Onto more serious matters. I have my first official weigh in tonight after a week of the weightloss challenge. I really don't know what to expect. I'm not expecting any miraculous disappearing pounds, because I have yet to workout in the last week, but I "feel" lighter, thanks to the shakes, so I guess we'll see tonight.
Friday, April 16, 2010
Before Pics


Thursday, April 15, 2010
I'm Alive
So, now for the bad news. Several weeks ago I was having a blonde technical moment and somehow managed to confuse the heck out of my ipod. I have turned it into a jumbled mess and now I can't download music onto it or create playlists. And my ipod is my lifeline when I'm working out. I'm not exagerating. It's like oxygen. To me, it's more important than oxygen. Sucking in air during a hard workout is hard enough, but my ears always work perfectly. I HAVE to have my ipod when I'm at the gym. Needless to say, I've been at a loss.
To make matters even worse, the remote to my DVD player broke (it's not the batteries, I already checked). Well, that pretty much rules out my workout videos because it's pretty hard to surf through the DVD menu without a working remote.
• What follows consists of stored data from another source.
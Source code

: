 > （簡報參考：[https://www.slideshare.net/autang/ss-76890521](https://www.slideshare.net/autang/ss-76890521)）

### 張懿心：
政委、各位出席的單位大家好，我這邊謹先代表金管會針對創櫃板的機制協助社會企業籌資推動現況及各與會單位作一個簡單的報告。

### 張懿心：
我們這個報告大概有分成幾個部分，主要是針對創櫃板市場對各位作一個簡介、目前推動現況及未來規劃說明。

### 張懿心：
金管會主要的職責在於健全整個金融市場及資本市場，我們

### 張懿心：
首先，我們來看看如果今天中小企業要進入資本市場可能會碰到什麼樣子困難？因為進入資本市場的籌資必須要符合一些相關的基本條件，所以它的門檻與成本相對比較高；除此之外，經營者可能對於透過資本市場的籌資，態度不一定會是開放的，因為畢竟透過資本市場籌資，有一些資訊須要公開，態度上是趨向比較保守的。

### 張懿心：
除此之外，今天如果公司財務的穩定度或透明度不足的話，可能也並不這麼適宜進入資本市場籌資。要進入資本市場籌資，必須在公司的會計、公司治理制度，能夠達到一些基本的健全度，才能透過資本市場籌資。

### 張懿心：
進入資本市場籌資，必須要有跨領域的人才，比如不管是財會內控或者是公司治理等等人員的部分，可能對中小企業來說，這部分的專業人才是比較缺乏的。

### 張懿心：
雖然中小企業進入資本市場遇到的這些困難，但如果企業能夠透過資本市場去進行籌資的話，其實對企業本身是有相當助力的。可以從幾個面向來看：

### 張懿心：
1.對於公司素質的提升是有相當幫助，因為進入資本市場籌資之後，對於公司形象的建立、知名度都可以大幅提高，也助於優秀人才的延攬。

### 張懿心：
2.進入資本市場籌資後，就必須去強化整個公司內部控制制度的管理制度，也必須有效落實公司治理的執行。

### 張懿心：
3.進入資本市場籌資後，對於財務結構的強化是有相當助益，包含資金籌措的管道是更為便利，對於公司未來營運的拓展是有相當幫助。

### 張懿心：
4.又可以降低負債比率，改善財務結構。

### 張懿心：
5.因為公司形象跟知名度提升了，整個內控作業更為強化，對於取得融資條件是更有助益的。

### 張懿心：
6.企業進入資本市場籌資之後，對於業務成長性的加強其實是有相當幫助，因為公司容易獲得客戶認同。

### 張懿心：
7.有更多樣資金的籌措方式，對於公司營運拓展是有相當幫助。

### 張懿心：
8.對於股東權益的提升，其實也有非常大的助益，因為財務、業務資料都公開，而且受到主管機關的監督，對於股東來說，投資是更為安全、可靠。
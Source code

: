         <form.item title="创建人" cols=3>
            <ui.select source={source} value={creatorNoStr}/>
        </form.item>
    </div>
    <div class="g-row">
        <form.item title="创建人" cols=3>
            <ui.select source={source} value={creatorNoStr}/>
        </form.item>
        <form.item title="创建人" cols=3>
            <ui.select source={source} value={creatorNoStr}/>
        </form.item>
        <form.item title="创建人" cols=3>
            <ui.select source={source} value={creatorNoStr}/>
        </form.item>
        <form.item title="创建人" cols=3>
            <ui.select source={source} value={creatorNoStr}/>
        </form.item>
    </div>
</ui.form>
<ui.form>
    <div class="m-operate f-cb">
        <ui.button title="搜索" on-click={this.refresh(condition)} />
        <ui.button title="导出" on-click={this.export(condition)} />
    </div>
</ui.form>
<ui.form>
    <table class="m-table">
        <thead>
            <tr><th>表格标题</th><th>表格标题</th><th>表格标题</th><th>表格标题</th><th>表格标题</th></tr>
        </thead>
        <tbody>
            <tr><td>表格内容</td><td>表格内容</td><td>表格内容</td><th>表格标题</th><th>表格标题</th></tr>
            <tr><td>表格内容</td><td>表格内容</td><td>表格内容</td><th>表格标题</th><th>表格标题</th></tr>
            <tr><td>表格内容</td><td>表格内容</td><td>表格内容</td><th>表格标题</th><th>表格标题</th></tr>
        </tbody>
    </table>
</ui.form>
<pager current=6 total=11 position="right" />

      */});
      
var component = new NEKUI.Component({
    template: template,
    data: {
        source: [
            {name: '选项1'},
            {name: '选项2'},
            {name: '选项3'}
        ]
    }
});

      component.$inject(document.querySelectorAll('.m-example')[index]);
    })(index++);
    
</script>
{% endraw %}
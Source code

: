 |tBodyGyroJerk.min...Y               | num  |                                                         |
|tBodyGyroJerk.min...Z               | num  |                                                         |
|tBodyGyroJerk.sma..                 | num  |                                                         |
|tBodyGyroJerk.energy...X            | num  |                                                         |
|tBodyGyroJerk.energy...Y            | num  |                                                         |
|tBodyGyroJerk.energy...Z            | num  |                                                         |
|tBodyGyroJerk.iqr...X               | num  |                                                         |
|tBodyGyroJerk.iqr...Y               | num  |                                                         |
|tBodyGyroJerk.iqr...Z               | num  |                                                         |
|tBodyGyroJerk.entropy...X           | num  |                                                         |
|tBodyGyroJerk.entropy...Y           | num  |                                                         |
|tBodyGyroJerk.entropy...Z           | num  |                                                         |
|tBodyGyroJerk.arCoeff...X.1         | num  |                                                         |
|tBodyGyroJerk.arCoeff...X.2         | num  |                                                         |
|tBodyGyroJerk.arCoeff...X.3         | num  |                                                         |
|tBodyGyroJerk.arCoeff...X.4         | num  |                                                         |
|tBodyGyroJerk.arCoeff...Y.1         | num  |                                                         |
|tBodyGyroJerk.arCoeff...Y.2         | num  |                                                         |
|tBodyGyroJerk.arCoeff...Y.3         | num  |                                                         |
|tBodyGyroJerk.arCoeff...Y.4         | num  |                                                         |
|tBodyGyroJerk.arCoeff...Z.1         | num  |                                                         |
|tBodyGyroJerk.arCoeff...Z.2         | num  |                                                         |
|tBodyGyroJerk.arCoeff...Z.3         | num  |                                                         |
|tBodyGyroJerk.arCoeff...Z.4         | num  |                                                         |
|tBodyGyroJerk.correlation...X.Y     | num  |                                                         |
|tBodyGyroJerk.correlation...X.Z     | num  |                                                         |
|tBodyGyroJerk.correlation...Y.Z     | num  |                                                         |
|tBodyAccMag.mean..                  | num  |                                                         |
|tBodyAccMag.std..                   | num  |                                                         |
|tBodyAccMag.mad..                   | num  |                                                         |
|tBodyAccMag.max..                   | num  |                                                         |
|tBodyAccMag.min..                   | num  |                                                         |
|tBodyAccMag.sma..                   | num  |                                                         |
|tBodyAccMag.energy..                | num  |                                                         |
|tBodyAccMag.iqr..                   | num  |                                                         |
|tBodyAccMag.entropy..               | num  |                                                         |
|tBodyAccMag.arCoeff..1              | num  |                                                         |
But there is hope! I finally broke into the new decade and got cable. I'm serious. Not a lie. Yes, me...GOT CABLE! I know, it's pretty pathetic to be so excited, but hey, remember that post where I said I carried on conversations with my cat? Yeah, those have died down a ton in the last 24 hours! And the coolest thing about cable (comcast to be exact) is that I have a bazillion of workout videos and routines right at my finger tips thanks to Comcast OnDemand. How cool is that? It also officially leaves me with no excuse whatsoever to workout in the mornings.
Tuesday, March 30, 2010
Stress Buster
Thursday, March 25, 2010
Out Of My Cave

As you can see from the diagram, the mile is straight up the side of a mountain. And trust me, you definitely hit that 68% grade. And see the lovely photograph? Yeah, that's only at halfway. Well, back to my little incline rant. So, Jason decided that this will be "excellent training" to do once or twice a week. Yeah, right on honey. Knock yourself out. If you want to drive 110 miles round trip every week to submit yourself to elevation torture, you just go ahead and do that! Me, on the other hand, I'll settle for continuing to get myself into shape just I can survive Jason's suicidal pace that he'll attempt to climb this beast in! Even though Jason and I have known eachother for 5 years, he has only seen my competitive streak once (I believe this involved a nerf bullet to the head and getting his butt royally kicked at air hockey, but I'll save that story for another time). However, he hasn't seen my competitive streak out in full force. I am not a graceful loser. I'm even ultra competitive when I play monopoly, just ask a former roommate and my sisters & mother who now refuse to play with me. The point is, after hearing Jason say, "It's only a mile" I am determined to make him suffer during every step of that mile! hahaha I don't care if I have to body check him, sprint up the last incline and nose dive across the last railroad tie, I will beat him to the top...boy do I have my work cut out for me!